- ≡ Polypodium serpens G.Forst., Fl. Ins. Austr. 81 (1786)
- ≡ Niphobolus serpens (G.Forst.) Endl., Prodr. Fl. Norfolk. 8 (1833)
- ≡ Craspedaria serpens (G.Forst.) C.Presl, Epimel. Bot. 263 (1851)
- ≡ Cyclophorus serpens (G.Forst.) C.Chr., Index Filic. 201 (1905)
Low epiphytic ferns. Rhizomes long-creeping, 1–1.5 mm diameter, densely scaly. Rhizome scales peltate, ovate, 2–2.8 mm long, 0.7–0.9 mm wide, appressed, dark brown centrally, becoming orange-brown and colourless on the margin; margins dentate to ciliate. Stipes winged for much of their length and indistinct from the attenuate lamina base. Fronds undivided; sterile fronds narrowly elliptic, 90–110 mm long (including stipe), 9–15 mm wide; fertile fronds narrowly elliptic to narrowly ovate or narrowly oblong, 115–175 mm long (including stipe), 7–10 mm wide; apex acute to obtuse, margins entire, base attenuate to an indistinct stipe, dark green, coriaceous to succulent, scattered stellate hairs on adaxial surface, densely covered in mostly silver-coloured stellate hairs on abaxial surface. Veins obscure, hydathodes absent or indistinct. Sori slightly elongate, 3–5 mm long, sunken in the lamina and protuberant on adaxial surface, arranged in one row either side of midrib, not confluent, confined to distal part of lamina, paraphyses present as stellate hairs, exindusiate.
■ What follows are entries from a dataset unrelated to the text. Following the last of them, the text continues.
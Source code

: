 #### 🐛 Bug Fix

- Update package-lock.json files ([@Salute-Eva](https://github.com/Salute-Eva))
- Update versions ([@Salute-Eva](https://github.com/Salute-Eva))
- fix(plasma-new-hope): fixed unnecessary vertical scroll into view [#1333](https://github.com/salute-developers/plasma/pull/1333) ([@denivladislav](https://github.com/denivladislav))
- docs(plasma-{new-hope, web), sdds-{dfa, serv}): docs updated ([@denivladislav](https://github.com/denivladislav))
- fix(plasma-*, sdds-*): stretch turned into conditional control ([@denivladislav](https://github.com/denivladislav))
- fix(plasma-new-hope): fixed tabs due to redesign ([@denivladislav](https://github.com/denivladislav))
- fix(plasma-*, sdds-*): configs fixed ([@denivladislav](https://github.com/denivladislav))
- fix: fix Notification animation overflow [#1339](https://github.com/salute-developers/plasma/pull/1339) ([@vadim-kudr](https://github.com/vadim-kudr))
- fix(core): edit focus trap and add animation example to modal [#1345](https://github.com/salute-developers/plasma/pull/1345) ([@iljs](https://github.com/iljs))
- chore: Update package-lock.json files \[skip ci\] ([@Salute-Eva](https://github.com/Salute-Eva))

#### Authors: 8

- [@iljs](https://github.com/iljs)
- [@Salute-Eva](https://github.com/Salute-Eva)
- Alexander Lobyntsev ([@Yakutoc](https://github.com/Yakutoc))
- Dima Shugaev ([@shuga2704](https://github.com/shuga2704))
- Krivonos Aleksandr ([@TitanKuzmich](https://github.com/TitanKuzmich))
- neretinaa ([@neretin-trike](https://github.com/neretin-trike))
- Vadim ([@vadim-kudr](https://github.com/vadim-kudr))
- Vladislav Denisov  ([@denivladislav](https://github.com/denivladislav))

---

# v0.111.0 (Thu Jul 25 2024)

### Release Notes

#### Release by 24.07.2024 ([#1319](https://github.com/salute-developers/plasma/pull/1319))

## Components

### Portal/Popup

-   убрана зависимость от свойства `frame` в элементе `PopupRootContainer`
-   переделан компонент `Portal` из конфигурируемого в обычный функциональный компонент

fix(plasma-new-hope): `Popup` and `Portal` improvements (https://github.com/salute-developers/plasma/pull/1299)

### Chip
Pyrrosia serpens is very similar to P. elaeagnifolia, and both species have been recorded from the Kermadec Islands. Fronds of P. serpens are generally narrower (9–15 mm wide) and more oblong in shape than those of P. elaeagnifolia, which are broader (11–31 mm wide) and more ovate or elliptic in outline. The rhizome scales of P. serpens are appressed, ovate in outline, 2–2.8 mm long, slightly ciliate, and have a conspicuous dark centre, whereas those of P. elaeagnifolia are squarrose, narrowly ovate in outline, 2–7 mm long, entire, and concolorous. However, the most obvious distinguishing character is the arrangement of the sori, which, in P. serpens, are arranged in one row either side of the midrib, often partly sunken into the lamina and protuberant on the adaxial surface, whereas in P. elaeagnifolia they are in two to five rows, superficial on the abaxial surface and not protuberant on the adaxial side.
Kermadec Islands.
Known only from one collection made at 58 m on Dayrell Island, Herald Islets, Kermadec Islands.
Also occurs in Fiji, Cook Islands, Society Islands, Austral Islands, Gambier Islands, Pitcairn Island and Henderson Island (Hovenkamp 1986). Its occurrence on Easter Island is uncertain. Hovenkamp (1986) cited one 19th century specimen in M from Norfolk Island (Hügel s.n.), but Green (1994) asserted that only P. confluens was present on the island.
On the basal trunk of Metrosideros kermadecensis in summit forest.
Polypodium serpens was first described by Forster (1786) and said by him to have come from New Zealand. However the lectotype (BM 001048427) is not conspecific with the species from mainland New Zealand, and almost certainly came from one of the Pacific Islands (Hovenkamp 1986). Carruthers (in Seemann 1865–1873) suggested that the locality should be the Society Islands rather than New Zealand, and a French Polynesian origin for the lectotype appears probable given the distribution of the species and Forster’s itinerary; he apparently did not collect during his visit to the Cook Islands (Sykes 2016). Brownsey et al. (2021) showed that the circumscription of Pyrrosia serpens requires further investigation.